Op: «C’è stata la risi del Ventinove».
Pa: «Quella? Era assolutamente diversa. Se ne parla perché sappiamo prevedere soltanto il passato, ma il mondo di allora non aveva quasi nulla in comune con il nostro. Era diversissimo il panorama geopolitico, Europa, America, Cina, Medioriente, e tutto il resto. Non c’erano l’atomica e internet. La crisi attuale è inversa, e non solo perché il mondo è profondamente cambiato in fretta, e in modo così variegato che lo conosciamo male, e questo crea dubbi, ansia, diffidenza. Questa a me sembra una crisi che varie facce».
Op: «Quali?»
Pa: «Si tratta anzitutto di distinguere i nemici e gli alleati»
Op: «Nemici e alleati di chi? Non stiamo mica parlando di guerra».
Pa: «Giusto! In effetti stiamo proprio parlando di una guerra. Più precisamente della terza guerra mondiale, o, se preferisce, globale, combattuta con le armi della finanza e dell’economia, micidiali quanto, e forse più, di quelle militari. La prima guerra globale».
Op: «Io credo che lei esageri».
Pa: «E io mi auguro che lei abbia ragione e io torto, perciò non parliamo di guerre metaforiche e restiamo ai fatti. In sostanza ad essere in crisi sembra essere il modello neoliberista dominante. Una sorta di grande gioco nel quale intervengono due componenti: una finanziaria, in certo senso virtuale, e una economica-produttiva. Da qualche tempo la componente finanziaria ha preso il sopravvento, controlla il gioco, anzi lo dirige. Gli andamenti delle borse sono diventati il pane quotidiano di noi tutti, che però ne ignoriamo i retroscena. E non è neppure chiaro quali siano le posizioni reali sul fronte dell’economia, se vi siano giochi contrapposti, o un filo logico segni l’interesse comune».

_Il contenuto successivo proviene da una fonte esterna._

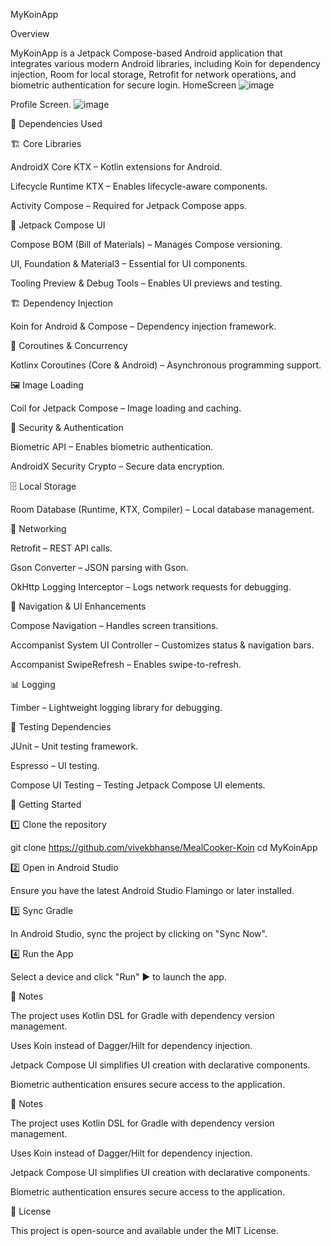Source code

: MyKoinApp

Overview

MyKoinApp is a Jetpack Compose-based Android application that integrates various modern Android libraries, including Koin for dependency injection, Room for local storage, Retrofit for network operations, and biometric authentication for secure login.
HomeScreen
![image](https://github.com/user-attachments/assets/2573c4e0-de6f-46c6-9768-ce038de44319)

Profile Screen.
![image](https://github.com/user-attachments/assets/01e23516-9f9e-4f78-9221-42092b298bbb)


🔧 Dependencies Used

🏗 Core Libraries

AndroidX Core KTX – Kotlin extensions for Android.

Lifecycle Runtime KTX – Enables lifecycle-aware components.

Activity Compose – Required for Jetpack Compose apps.

🎨 Jetpack Compose UI

Compose BOM (Bill of Materials) – Manages Compose versioning.

UI, Foundation & Material3 – Essential for UI components.

Tooling Preview & Debug Tools – Enables UI previews and testing.

🏗 Dependency Injection

Koin for Android & Compose – Dependency injection framework.

🔄 Coroutines & Concurrency

Kotlinx Coroutines (Core & Android) – Asynchronous programming support.

🖼 Image Loading

Coil for Jetpack Compose – Image loading and caching.

🔑 Security & Authentication

Biometric API – Enables biometric authentication.

AndroidX Security Crypto – Secure data encryption.

🗄 Local Storage

Room Database (Runtime, KTX, Compiler) – Local database management.

📡 Networking

Retrofit – REST API calls.

Gson Converter – JSON parsing with Gson.

OkHttp Logging Interceptor – Logs network requests for debugging.

🔄 Navigation & UI Enhancements

Compose Navigation – Handles screen transitions.

Accompanist System UI Controller – Customizes status & navigation bars.

Accompanist SwipeRefresh – Enables swipe-to-refresh.

📊 Logging

Timber – Lightweight logging library for debugging.

🧪 Testing Dependencies

JUnit – Unit testing framework.

Espresso – UI testing.

Compose UI Testing – Testing Jetpack Compose UI elements.

🚀 Getting Started

1️⃣ Clone the repository

git clone https://github.com/vivekbhanse/MealCooker-Koin
cd MyKoinApp

2️⃣ Open in Android Studio

Ensure you have the latest Android Studio Flamingo or later installed.

3️⃣ Sync Gradle

In Android Studio, sync the project by clicking on "Sync Now".

4️⃣ Run the App

Select a device and click "Run" ▶️ to launch the app.

📌 Notes

The project uses Kotlin DSL for Gradle with dependency version management.

Uses Koin instead of Dagger/Hilt for dependency injection.

Jetpack Compose UI simplifies UI creation with declarative components.

Biometric authentication ensures secure access to the application.

📌 Notes

The project uses Kotlin DSL for Gradle with dependency version management.

Uses Koin instead of Dagger/Hilt for dependency injection.

Jetpack Compose UI simplifies UI creation with declarative components.

Biometric authentication ensures secure access to the application.

📜 License

This project is open-source and available under the MIT License.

Op: «Interesse comune a chi?»
Pa: «Non lo so. Europa, America, Asia…Una gara per il sopravvento, o la ricerca di una mutua sopravvivenza? »
Op: «Vuole forse dire coesistenza?»
Pa: «No, quello era un termine valido ai tempi della cosiddetta guerra fredda, quando si dicevano le cose come erano. Oggi è diffusa un’ambiguità che maschera intenzioni e prospettive, e ignora prevedibili sbocchi finali, a volte catastrofici. Insomma, nessuno dei leader mondiali dice quello che pensa, né pensa quello che dice».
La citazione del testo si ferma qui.